From http://das.sdss.org/va/stripe_82_variability/SDSS_82_public/, download one of the HLC\*fits.gz files (and use `astropy.io.fits` to load one of them)

The HLC files are each different bands on the sky. `MEAN_PSFMAG` has columns u, g, r, i, z.

You should separate stars and galaxies by using the `MEAN_OBJECT_TYPE` column and making a cut with value > 5 to find stars (and similarly <=5 to find galaxies).

For this problem, we want to make stars and galaxies make a 3-panel plot.

In the left plot show `r` vs `g-i` color coded by density (I would suggest numpy.histogram2d and matplotlib.pyplot.pcolormesh, but you can use whatever). Plot the contours on top.

In the middle and right panel, again plot `r` vs `g-i`, but now color-coded by proper motion in RA, and Dec.

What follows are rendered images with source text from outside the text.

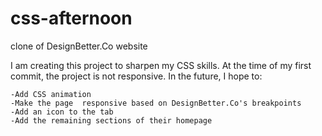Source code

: # css-afternoon
clone of DesignBetter.Co website


I am creating this project to sharpen my CSS skills. At the time of my first commit, the project is not responsive. In the future, I hope to:

    -Add CSS animation
    -Make the page  responsive based on DesignBetter.Co's breakpoints
    -Add an icon to the tab
    -Add the remaining sections of their homepage
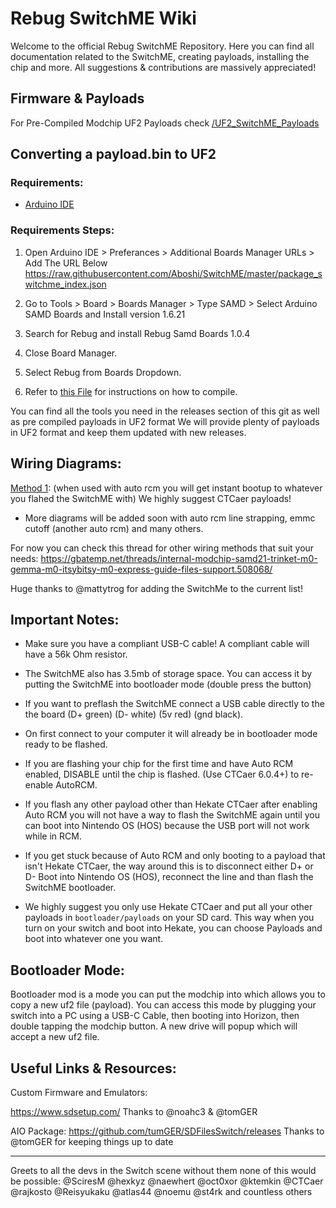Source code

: 
# Rebug SwitchME Wiki
Welcome to the official Rebug SwitchME Repository. Here you can find all documentation related to the SwitchME, creating payloads, installing the chip and more. All suggestions & contributions are massively appreciated!


## Firmware & Payloads
For Pre-Compiled Modchip UF2 Payloads check [/UF2_SwitchME_Payloads](https://github.com/Aboshi/SwitchME/tree/master/UF2_SwitchME_Payloads)

## Converting a payload.bin to UF2

### Requirements: 
- [Arduino IDE](https://www.arduino.cc/en/Main/Software)

### Requirements Steps:

 1. Open Arduino IDE > Preferances > Additional Boards Manager URLs > Add The URL Below
https://raw.githubusercontent.com/Aboshi/SwitchME/master/package_switchme_index.json

2. Go to Tools > Board > Boards Manager > Type SAMD > Select Arduino SAMD Boards and Install version 1.6.21

3. Search for Rebug and install Rebug Samd Boards 1.0.4

4. Close Board Manager. 

5. Select Rebug from Boards Dropdown.

6. Refer to [this File](https://github.com/Aboshi/SwitchME/blob/master/Arduino/main/How%20to%20use.txt) for instructions on how to compile.

You can find all the tools you need in the releases section of this git as well as pre compiled payloads in UF2 format
We will provide plenty of payloads in UF2 format and keep them updated with new releases.

## Wiring Diagrams:

[Method 1](https://github.com/Aboshi/SwitchME/tree/master/wiring/4_wire_on_at_powerup): (when used with auto rcm you will get instant bootup to whatever you flahed the SwitchME with) We highly suggest CTCaer payloads!
- More diagrams will be added soon with auto rcm line strapping, emmc cutoff (another auto rcm) and many others.

For now you can check this thread for other wiring methods that suit your needs:
https://gbatemp.net/threads/internal-modchip-samd21-trinket-m0-gemma-m0-itsybitsy-m0-express-guide-files-support.508068/

Huge thanks to @mattytrog for adding the SwitchMe to the current list!
## Important Notes:

- Make sure you have a compliant USB-C cable! A compliant cable will have a 56k Ohm resistor.

- The SwitchME also has 3.5mb of storage space. You can access it by putting the SwitchME into bootloader mode (double press the button)

- If you want to preflash the SwitchME connect a USB cable directly to the the board (D+ green) (D- white) (5v red) (gnd black).

- On first connect to your computer it will already be in bootloader mode ready to be flashed.

 - If you are flashing your chip for the first time and have Auto RCM enabled, DISABLE until the chip is flashed. (Use CTCaer 6.0.4+) to re-enable AutoRCM.
 
 - If you flash any other payload other than Hekate CTCaer after enabling Auto RCM you will not have a way to flash the SwitchME again until you can boot into Nintendo OS (HOS) because the USB port will not work while in RCM.

- If you get stuck because of Auto RCM and only booting to a payload that isn't Hekate CTCaer, the way around this is to disconnect either D+ or D- Boot into Nintendo OS (HOS), reconnect the line and than flash the SwitchME bootloader.

- We highly suggest you only use Hekate CTCaer and put all your other payloads in `bootloader/payloads` on your SD card. This way when you turn on your switch and boot into Hekate, you can choose Payloads and boot into whatever one you want.

## Bootloader Mode:
Bootloader mod is a mode you can put the modchip into which allows you to copy a new uf2 file (payload).
You can access this mode by plugging your switch into a PC using a USB-C Cable, then booting into Horizon, then double tapping the modchip button. A new drive will popup which will accept a new uf2 file.


## Useful Links & Resources:
Custom Firmware and Emulators:

https://www.sdsetup.com/
Thanks to @noahc3 & @tomGER

AIO Package:
https://github.com/tumGER/SDFilesSwitch/releases
Thanks to @tomGER for keeping things up to date
_________________________________________________________________________________________

Greets to all the devs in the Switch scene without them none of this would be possible:
@SciresM @hexkyz @naewhert @oct0xor @ktemkin @CTCaer @rajkosto @Reisyukaku @atlas44 @noemu
@st4rk and countless others
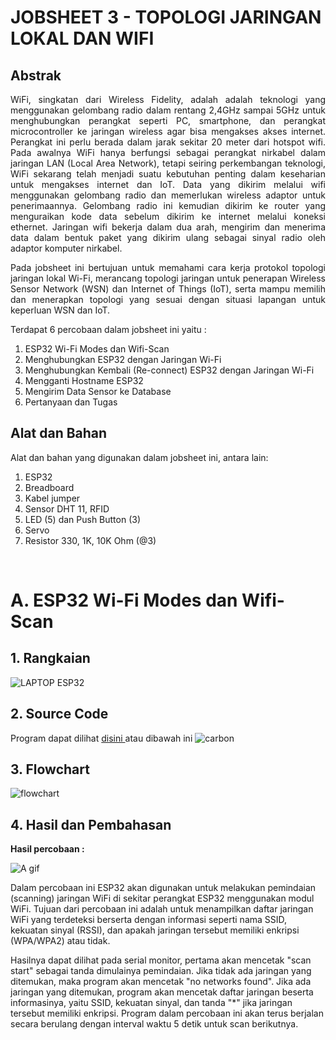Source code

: # JOBSHEET 3 - TOPOLOGI JARINGAN LOKAL DAN WIFI

## Abstrak
<p align="justify">WiFi, singkatan dari Wireless Fidelity, adalah adalah teknologi yang menggunakan gelombang radio dalam rentang 2,4GHz sampai 5GHz untuk menghubungkan perangkat seperti PC, smartphone, dan perangkat microcontroller ke jaringan wireless agar bisa mengakses akses internet. Perangkat ini perlu berada dalam jarak sekitar 20 meter dari hotspot wifi. Pada awalnya WiFi hanya berfungsi sebagai perangkat nirkabel dalam jaringan LAN (Local Area Network), tetapi seiring perkembangan teknologi, WiFi sekarang telah menjadi suatu kebutuhan penting dalam keseharian untuk mengakses internet dan IoT. 
Data yang dikirim melalui wifi menggunakan gelombang radio dan memerlukan wireless adaptor untuk penerimaannya. Gelombang radio ini kemudian dikirim ke router yang menguraikan kode data sebelum dikirim ke internet melalui koneksi ethernet. Jaringan wifi bekerja dalam dua arah, mengirim dan menerima data dalam bentuk paket yang dikirim ulang sebagai sinyal radio oleh adaptor komputer nirkabel.</p>

<p align="justify">Pada jobsheet ini bertujuan untuk memahami cara kerja protokol topologi jaringan lokal Wi-Fi, merancang topologi jaringan untuk penerapan Wireless Sensor Network (WSN) dan Internet of Things (IoT), serta mampu memilih dan menerapkan topologi yang sesuai dengan situasi lapangan untuk keperluan WSN dan IoT.</p>

Terdapat 6 percobaan dalam jobsheet ini yaitu :
1. ESP32 Wi-Fi Modes dan Wifi-Scan
2. Menghubungkan ESP32 dengan Jaringan Wi-Fi
3. Menghubungkan Kembali (Re-connect) ESP32 dengan Jaringan Wi-Fi
4. Mengganti Hostname ESP32
5. Mengirim Data Sensor ke Database
6. Pertanyaan dan Tugas

## Alat dan Bahan

Alat dan bahan yang digunakan dalam jobsheet ini, antara lain:
  1. ESP32
  2. Breadboard
  3. Kabel jumper
  4. Sensor DHT 11, RFID
  5. LED (5) dan Push Button (3)
  6. Servo
  7. Resistor 330, 1K, 10K Ohm (@3)
<br>

# A. ESP32 Wi-Fi Modes dan Wifi-Scan

## 1. Rangkaian

![LAPTOP ESP32](https://github.com/brianrahma/brian-system-embedded/assets/82065700/df22b4a6-37f9-4eda-8d9c-644d8d0cfec3)

## 2. Source Code

Program dapat dilihat <a href="https://github.com/brianrahma/brian-system-embedded/blob/master/jobsheet%203/a.%20ESP32%20Wi-Fi%20Modes%20dan%20Wifi-Scan/program/ESP32%20Wi-Fi%20Modes%20dan%20Wifi-Scan.ino"> disini </a> atau dibawah ini
![carbon](https://github.com/brianrahma/brian-system-embedded/assets/82065700/5313b9b9-5f9d-44b4-aa31-1b3a373e2f2b)

## 3. Flowchart

 ![flowchart](https://github.com/brianrahma/brian-system-embedded/assets/82065700/3114fd55-73df-4bfa-b05e-346ac04eaa67)

 ## 4. Hasil dan Pembahasan

 **Hasil percobaan :**
 
 ![A gif](https://github.com/brianrahma/brian-system-embedded/assets/82065700/6cef6d0a-9fe6-4cae-a4fb-fe42122918a4)

Dalam percobaan ini ESP32 akan digunakan untuk melakukan pemindaian (scanning) jaringan WiFi di sekitar perangkat ESP32 menggunakan modul WiFi. Tujuan dari percobaan ini adalah untuk menampilkan daftar jaringan WiFi yang terdeteksi berserta dengan informasi seperti nama SSID, kekuatan sinyal (RSSI), dan apakah jaringan tersebut memiliki enkripsi (WPA/WPA2) atau tidak.

Hasilnya dapat dilihat pada serial monitor, pertama akan mencetak "scan start" sebagai tanda dimulainya pemindaian. Jika tidak ada jaringan yang ditemukan, maka program akan mencetak "no networks found". Jika ada jaringan yang ditemukan, program akan mencetak daftar jaringan beserta informasinya, yaitu SSID, kekuatan sinyal, dan tanda "*" jika jaringan tersebut memiliki enkripsi. Program dalam percobaan ini akan terus berjalan secara berulang dengan interval waktu 5 detik untuk scan berikutnya.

Comment on the diffeence in structure in stars vs galaxies.

In [36]:
from astropy.io import fits
import numpy as np

hdul = fits.open('data/HLC.RA_03_to_04.fits.gz')
#hdul.info()
#hdul[1].header

ugrizData = hdul[1].data['MEAN_PSFMAG']
objectType = hdul[1].data['MEAN_OBJECT_TYPE']
print(ugrizData.shape)
#print(objectType.shape)
#print(objectType)

starIndeces = np.nonzero(objectType > 5)
galaxyIndeces = np.nonzero(objectType <= 5)
starData = ugrizData[starIndeces]
galaxyData = ugrizData[galaxyIndeces]
print(starData.shape)
print(galaxyData.shape)




(128785, 5)
(51133, 5)
(77652, 5)


# Problem 2

### Comparing distributions to a standard normal distribution

Load the `IntroStat_demo.csv` file in the data directory (use `pandas` or `astropy` or whatever you like).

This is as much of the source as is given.